ECLI:NL:CRVB:2016:1097
Centrale Raad van Beroep
- Hoger beroep
- Rechtspraak.nl
Beoordeling van procesbelang in hoger beroep inzake bijstandsverlening na intrekking
In deze zaak heeft de Centrale Raad van Beroep op 29 maart 2016 uitspraak gedaan in hoger beroep tegen een eerdere uitspraak van de rechtbank Den Haag. De appellant, die bijstand ontving op basis van de Wet werk en bijstand (WWB), had zijn bijstandsverlening zien intrekken na een ontruiming van zijn woning op 6 mei 2014. Het college van burgemeester en wethouders van Den Haag had de bijstand opgeschort en later ingetrokken, waarna de appellant bezwaar had gemaakt. De rechtbank verklaarde het beroep van de appellant tegen het bestreden besluit niet-ontvankelijk, omdat er geen procesbelang meer zou zijn, aangezien de appellant inmiddels bijstand had gekregen met terugwerkende kracht.
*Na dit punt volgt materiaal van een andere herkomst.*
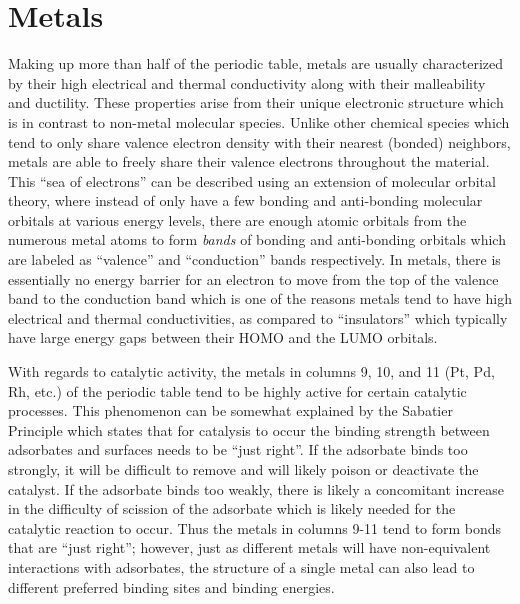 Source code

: \section{Metals}
Making up more than half of the periodic table, metals are usually
characterized by their high electrical and thermal conductivity along with
their malleability and ductility. These properties arise from their unique
electronic structure which is in contrast to non-metal molecular species.
Unlike other chemical species which tend to only share valence electron density
with their nearest (bonded) neighbors, metals are able to freely share their
valence electrons throughout the material.  This ``sea of electrons'' can be
described using an extension of molecular orbital theory, where instead of only
have a few bonding and anti-bonding molecular orbitals at various energy
levels, there are enough atomic orbitals from the numerous metal atoms to form
{\em bands} of bonding and anti-bonding orbitals which are labeled as
``valence'' and ``conduction'' bands respectively. In metals, there is
essentially no energy barrier for an electron to move from the top of the
valence band to the conduction band which is one of the reasons metals tend to
have high electrical and thermal conductivities, as compared to ``insulators''
which typically have large energy gaps between their HOMO and the LUMO
orbitals.


With regards to catalytic activity, the metals in columns 9, 10, and 11 (Pt,
Pd, Rh, etc.) of the periodic table tend to be highly active for certain
catalytic processes. This phenomenon can be somewhat explained by the Sabatier
Principle which states that for catalysis to occur the binding strength between
adsorbates and surfaces needs to be ``just right''. If the adsorbate binds too
strongly, it will be difficult to remove and will likely poison or deactivate
the catalyst. If the adsorbate binds too weakly, there is likely a concomitant
increase in the difficulty of scission of the adsorbate which is likely needed
for the catalytic reaction to occur. Thus the metals in columns 9-11 tend to
form bonds that are ``just right''; however, just as different metals will have
non-equivalent interactions with adsorbates, the structure of a single metal
can also lead to different preferred binding sites and binding energies.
In hoger beroep heeft de appellant betoogd dat hij wel degelijk procesbelang had, omdat hij niet op de hoogte was van een eerdere beslissing van het college die hem bijstand had verleend. De Raad heeft echter geoordeeld dat de rechtbank terecht heeft vastgesteld dat de appellant geen belang had bij de beoordeling van het beroep, omdat hij inmiddels bijstand ontving. De Raad heeft daarbij verwezen naar vaste rechtspraak over de vereisten voor procesbelang.
De uitspraak bevestigt dat het hoger beroep van de appellant niet slaagde en dat de eerdere uitspraak van de rechtbank in stand blijft. De Raad heeft geen aanleiding gezien voor een veroordeling in de proceskosten.